A forest’s edge zone is the area experiencing climatic and ecological influences from adjacent, open areas (Flagstaff Unified School District). Brown-headed cowbirds thrive at the forest edge because they can invade areas of the forest they would have otherwise been excluded from if there was no disturbance such as a clear cut. Entering from open areas enables the brown-headed cowbird to approach the nests of interior forest birds (Flagstaff Unified School District). The brown-headed cowbirds is called a brood parasite because it lays eggs in the nests of others birds. Typically the host is some type of songbird. After laying its egg, the female cowbird usually will leave to lay eggs in more nests. Cowbird eggs hatch sooner and the young grow faster, so the cowbird chicks get most of the food and have been known to push the host’s chicks completely out of the nest. The majority of the time the adult host birds end up feeding and caring for only the cowbird chick, rather than raising the next generation of their own kind (Texas Parks and Wildlife Department). As needed, the female cowbird will return to remove eggs of the host birds and even destroy their nestlings. Throughout North America, songbird numbers are declining. While there is no single reason for this decline, one major contributing factor is the spread of the cowbirds due to landscape changes. The removal of one female cowbird enhances the survival of 35 songbirds per year (Texas Parks and Wildlife Department). Therefore, the reproductive strategy of the brown-headed cowbird is to leverage a disturbance by entering through the forest edge zone and winning in competition against the other birds in the area. Since the brown-headed cowbird forages in open fields, but roosts in trees, it is a forest edge specialist because it can survive before the disturbance and excels after the disturbance occurred. A lesson to take from this is disturbance brings out competition amongst species, and only the ones who can superiorly adapt will survive. Also, a species with a short amount of time between egg laying and hatching, as well as rapid growth tendency has the upper hand. Further, a species evolved to feed in open fields and roost in trees is equipped to live in a forest edge zone.

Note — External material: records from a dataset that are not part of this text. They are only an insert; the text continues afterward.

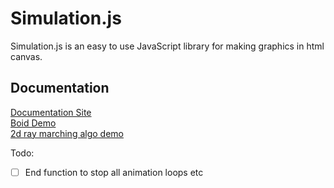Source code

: # Simulation.js

Simulation.js is an easy to use JavaScript library for making graphics in html canvas.

## Documentation

[Documentation Site](https://simulationjs.vercel.app/)
<br />
[Boid Demo](https://simulationjs-demo.vercel.app/)
<br />
[2d ray marching algo demo](https://2d-ray-marching-visualization.vercel.app/)

Todo:
- [ ] End function to stop all animation loops etc
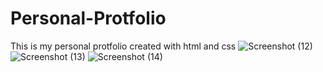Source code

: # Personal-Protfolio
This is my personal protfolio created with html and css
![Screenshot (12)](https://github.com/user-attachments/assets/ddb07256-9803-44a0-8861-ad33d31f1960)
![Screenshot (13)](https://github.com/user-attachments/assets/1a76cd6a-dff5-466c-91c8-4053de61a99b)
![Screenshot (14)](https://github.com/user-attachments/assets/ac4ab93d-fa88-4c0f-9015-d4ef85f21018)

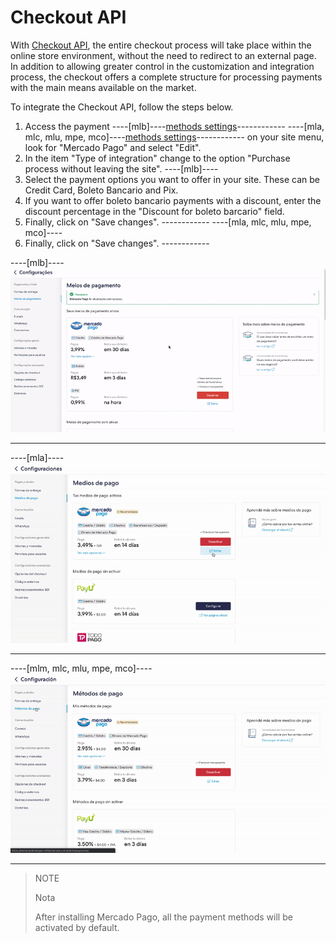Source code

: # Checkout API

With [Checkout API](/developers/en/docs/checkout-pro/landing), the entire checkout process will take place within the online store environment, without the need to redirect to an external page. In addition to allowing greater control in the customization and integration process, the checkout offers a complete structure for processing payments with the main means available on the market.

To integrate the Checkout API, follow the steps below.

1. Access the payment ----[mlb]----[methods settings](https://lojavirtualnuvem.com.br/admin/payments/)------------ ----[mla, mlc, mlu, mpe, mco]----[methods settings](https://mitiendanube.com/admin/payments/)------------ on your site menu, look for "Mercado Pago" and select "Edit".
2. In the item "Type of integration" change to the option "Purchase process without leaving the site".
----[mlb]----
3. Select the payment options you want to offer in your site. These can be Credit Card, Boleto Bancario and Pix.
4. If you want to offer boleto bancario payments with a discount, enter the discount percentage in the "Discount for boleto barcario" field.
5. Finally, click on "Save changes". ------------
----[mla, mlc, mlu, mpe, mco]----
3. Finally, click on "Save changes". ------------

----[mlb]----
![Payments Checkout Transparente - Nuvem Shop](/images/nuvemshop/nuvemshop_checkout_transparente_2.gif)

------------
----[mla]----
![Payments Checkout Transparente - Nuvem Shop](/images/nuvemshop/ar_tiendanube_checkout_transparente.gif)

------------
----[mlm, mlc, mlu, mpe, mco]----
![Payments Checkout Transparente - Nuvem Shop](/images/nuvemshop/mx_tiendanube_checkout_transparente.gif)

------------

> NOTE
>
> Nota
>
> After installing Mercado Pago, all the payment methods will be activated by default.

Flagstaff Unified School District. “Habitat Fragmentation and the Edge Effect”. Accessed October 4. https://www.fusd1.org/site/handlers/filedownload.ashx?moduleinstanceid=9742&dataid=20535&FileName=3.2%20Habitat%20Fragmentation.pdf
Texas Parks and Wildlife Department. “Brown-headed Cowbirds”. Accessed October 4. https://tpwd.texas.gov/huntwild/wild/nuisance/cowbirds/
Comment by Amanda Ruffini:
I found this to be such an interesting topic to research on! I knew nest parasitism existed, but the brown-headed cowbird is a great example of this, as well as a great example of a forest edge specialists. They really use this specialization to effectively target other species. Human activity is only increasing this ability as it clears out more forest and opens the cowbird up to species of the forest that are not yet adapted to its reproduction strategy. What was even more fascinating to learn was they adapted this strategy due to following bison herds! While I didn’t find a lot of information to support that this particular cowbird is causing a decline in other species, do you think this is possible or saw any information to support it?

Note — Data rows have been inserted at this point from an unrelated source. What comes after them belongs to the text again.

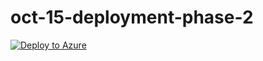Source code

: # oct-15-deployment-phase-2

[![Deploy to Azure](https://azuredeploy.net/deploybutton.svg)](https://deploy.azure.com/?repository=https://github.com/farrukh-kaispe/oct-15-deployment-phase-2/azuredeploy.json)
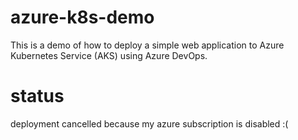 # azure-k8s-demo

This is a demo of how to deploy a simple web application to Azure Kubernetes Service (AKS) using Azure DevOps.

# status

deployment cancelled because my azure subscription is disabled :(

Comment by Professor Fenton Kay:
Great post, Mary. Do you think there may be ways to ameliorate the cowbird problem with respect to forest harvesting?
My Comment #1:
Original Post by Michael Muehlberger:
A forest edge is characterized by the transition of different types of vegetation that generally flow from shorter shrub vegetation to taller forest trees. These edge areas are the preferred habitat of the Brown-headed cowbird since it provides the perfect place to satisfy the dietary needs of this species (seeds and insects) as well as an ideal habitat to reproduce. These birds are considered brood parasites which means the females will lay their eggs in the nests of other bird species, and as a result the bird who owns the nest will feed and raise the cowbird chick alongside its own hatchlings. Unfortunately, the brown-headed cowbird chick can outcompete the other hatchlings for essential resources like food, and often the female cowbird will remove other host eggs from the nest. They also develop at an incredibly fast rate and leave the nest within 10-11 days! This poses many problems for the host species since the host species’ chicks will have a limited amount of the resources needed to grow, and the adult birds providing these resources will have to work harder to provide enough food for their entire nest.

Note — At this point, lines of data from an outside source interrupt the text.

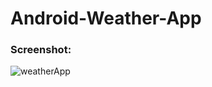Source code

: # Android-Weather-App
### Screenshot:
![weatherApp](https://user-images.githubusercontent.com/39228894/79421297-5d33e180-7f6f-11ea-8283-b6b6d936c1c6.png)
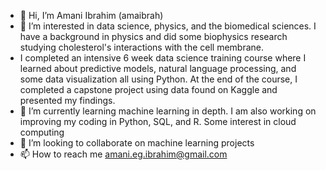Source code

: - 👋 Hi, I’m Amani Ibrahim (amaibrah)
- 👀 I’m interested in data science, physics, and the biomedical sciences. I have a background in physics and did some biophysics research studying cholesterol's interactions with the cell membrane.
- I completed an intensive 6 week data science training course where I learned about predictive models, natural language processing, and some data visualization all using Python. At the end of the course, I completed a capstone project using data found on Kaggle and presented my findings.
- 🌱 I’m currently learning machine learning in depth. I am also working on improving my coding in Python, SQL, and R. Some interest in cloud computing
- 💞️ I’m looking to collaborate on machine learning projects
- 📫 How to reach me amani.eg.ibrahim@gmail.com


<!---
amaibrah/amaibrah is a ✨ special ✨ repository because its `README.md` (this file) appears on your GitHub profile.
You can click the Preview link to take a look at your changes.
--->

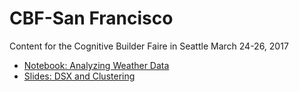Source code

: # CBF-San Francisco
Content for the Cognitive Builder Faire in Seattle March 24-26, 2017

 * [Notebook: Analyzing Weather Data](Weather%20API%20and%20Clustering.ipynb)
 * [Slides: DSX and Clustering](DSX%20and%20Clustering.pdf)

Adult brown-headed cowbirds tend to roost in the taller forest trees and forage in open fields making the forest edge a perfect habitat to thrive in. Since these types of habitats are generally formed due to a disturbance event, like a clear cut, the cowbirds are able to easily adapt to the new environment. They can arrive earlier to the site, and over the span of just one nesting season a single female can lay up to 40 eggs. This will greatly impact the success rate of cowbird chicks that mature, and soon enough the cowbird population will thrive compared to other local bird species. The brown-headed cowbird is a great example of how a one-time event (i.e. clear cutting) can dramatically alter a habitat, and it helps strengthen the argument that ecological decisions should be carefully considered before being implemented.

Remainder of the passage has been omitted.